:: Provided data
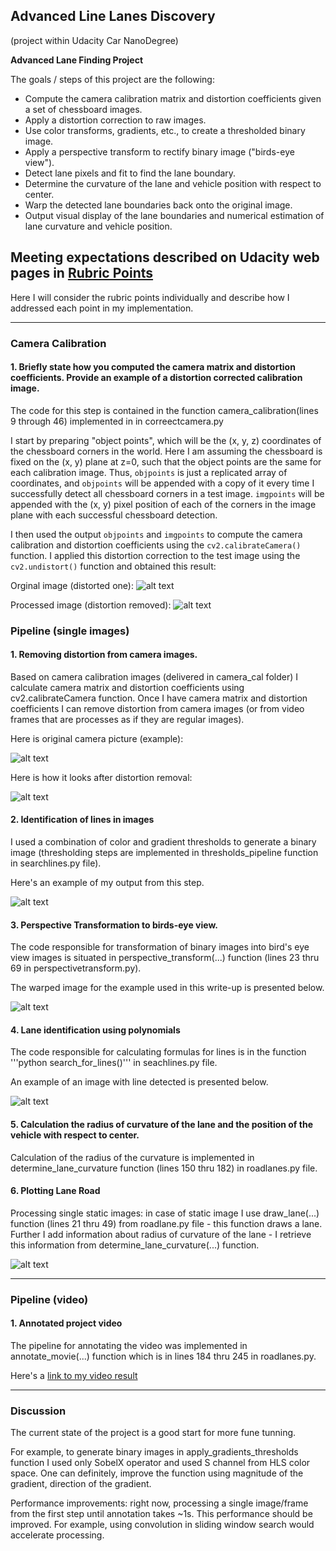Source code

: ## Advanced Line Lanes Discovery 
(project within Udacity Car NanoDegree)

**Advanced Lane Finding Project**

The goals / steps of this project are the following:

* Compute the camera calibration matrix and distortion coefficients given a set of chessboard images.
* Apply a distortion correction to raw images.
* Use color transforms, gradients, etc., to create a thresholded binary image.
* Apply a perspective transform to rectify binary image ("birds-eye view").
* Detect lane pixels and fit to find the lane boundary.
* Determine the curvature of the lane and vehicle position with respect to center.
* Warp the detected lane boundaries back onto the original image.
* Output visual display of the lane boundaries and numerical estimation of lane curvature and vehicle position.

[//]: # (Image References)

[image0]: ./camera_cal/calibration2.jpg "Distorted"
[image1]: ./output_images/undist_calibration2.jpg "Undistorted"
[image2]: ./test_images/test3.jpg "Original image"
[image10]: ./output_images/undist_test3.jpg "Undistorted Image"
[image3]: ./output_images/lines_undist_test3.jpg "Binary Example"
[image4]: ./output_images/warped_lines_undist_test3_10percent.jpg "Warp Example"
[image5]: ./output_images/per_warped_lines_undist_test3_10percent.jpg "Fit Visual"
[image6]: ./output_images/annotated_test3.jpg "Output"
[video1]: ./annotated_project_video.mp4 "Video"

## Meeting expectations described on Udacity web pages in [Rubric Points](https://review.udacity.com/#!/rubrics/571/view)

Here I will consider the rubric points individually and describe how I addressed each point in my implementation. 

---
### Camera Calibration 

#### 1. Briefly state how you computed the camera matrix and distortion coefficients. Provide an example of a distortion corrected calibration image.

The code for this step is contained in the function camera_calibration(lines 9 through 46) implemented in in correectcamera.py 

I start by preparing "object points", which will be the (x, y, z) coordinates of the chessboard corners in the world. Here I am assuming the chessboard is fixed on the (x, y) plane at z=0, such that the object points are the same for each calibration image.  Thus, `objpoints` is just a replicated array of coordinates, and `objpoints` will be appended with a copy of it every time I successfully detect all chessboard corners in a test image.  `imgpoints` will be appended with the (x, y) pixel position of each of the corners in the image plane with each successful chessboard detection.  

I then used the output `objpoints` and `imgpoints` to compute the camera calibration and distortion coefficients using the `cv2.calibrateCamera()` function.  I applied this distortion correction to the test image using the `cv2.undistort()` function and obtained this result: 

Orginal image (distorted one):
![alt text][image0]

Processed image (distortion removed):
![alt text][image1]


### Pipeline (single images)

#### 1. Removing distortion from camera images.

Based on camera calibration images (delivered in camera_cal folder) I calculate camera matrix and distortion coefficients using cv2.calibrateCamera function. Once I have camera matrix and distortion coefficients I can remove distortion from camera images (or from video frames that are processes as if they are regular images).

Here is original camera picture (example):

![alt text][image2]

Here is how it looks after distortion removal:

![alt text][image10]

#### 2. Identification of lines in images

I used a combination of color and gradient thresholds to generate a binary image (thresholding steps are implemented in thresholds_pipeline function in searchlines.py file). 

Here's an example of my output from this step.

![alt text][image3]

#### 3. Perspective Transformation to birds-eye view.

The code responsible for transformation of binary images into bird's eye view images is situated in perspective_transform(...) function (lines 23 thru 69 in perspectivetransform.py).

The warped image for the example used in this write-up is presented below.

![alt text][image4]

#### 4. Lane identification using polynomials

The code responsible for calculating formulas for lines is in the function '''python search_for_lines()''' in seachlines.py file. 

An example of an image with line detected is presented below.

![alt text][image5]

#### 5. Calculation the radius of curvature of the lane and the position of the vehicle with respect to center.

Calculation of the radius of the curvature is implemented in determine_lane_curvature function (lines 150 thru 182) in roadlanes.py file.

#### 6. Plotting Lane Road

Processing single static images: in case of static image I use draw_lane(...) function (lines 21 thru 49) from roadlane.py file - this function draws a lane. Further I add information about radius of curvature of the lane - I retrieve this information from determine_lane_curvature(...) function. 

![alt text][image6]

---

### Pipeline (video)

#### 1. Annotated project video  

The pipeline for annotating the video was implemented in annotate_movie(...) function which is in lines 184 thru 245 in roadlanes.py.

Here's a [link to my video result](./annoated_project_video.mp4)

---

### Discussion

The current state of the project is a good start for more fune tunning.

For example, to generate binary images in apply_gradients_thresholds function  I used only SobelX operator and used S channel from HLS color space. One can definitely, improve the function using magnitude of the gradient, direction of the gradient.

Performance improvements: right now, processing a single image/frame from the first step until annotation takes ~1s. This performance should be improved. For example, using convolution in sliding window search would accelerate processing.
::::
→ Exercise details: Restate word for word only the lines above from the line containing "Orginal image (distorted" to the line containing "The warped image", both of them included.

→ Written response:
Orginal image (distorted one):
![alt text][image0]

Processed image (distortion removed):
![alt text][image1]


### Pipeline (single images)

#### 1. Removing distortion from camera images.

Based on camera calibration images (delivered in camera_cal folder) I calculate camera matrix and distortion coefficients using cv2.calibrateCamera function. Once I have camera matrix and distortion coefficients I can remove distortion from camera images (or from video frames that are processes as if they are regular images).

Here is original camera picture (example):

![alt text][image2]

Here is how it looks after distortion removal:

![alt text][image10]

#### 2. Identification of lines in images

I used a combination of color and gradient thresholds to generate a binary image (thresholding steps are implemented in thresholds_pipeline function in searchlines.py file). 

Here's an example of my output from this step.

![alt text][image3]

#### 3. Perspective Transformation to birds-eye view.

The code responsible for transformation of binary images into bird's eye view images is situated in perspective_transform(...) function (lines 23 thru 69 in perspectivetransform.py).

The warped image for the example used in this write-up is presented below.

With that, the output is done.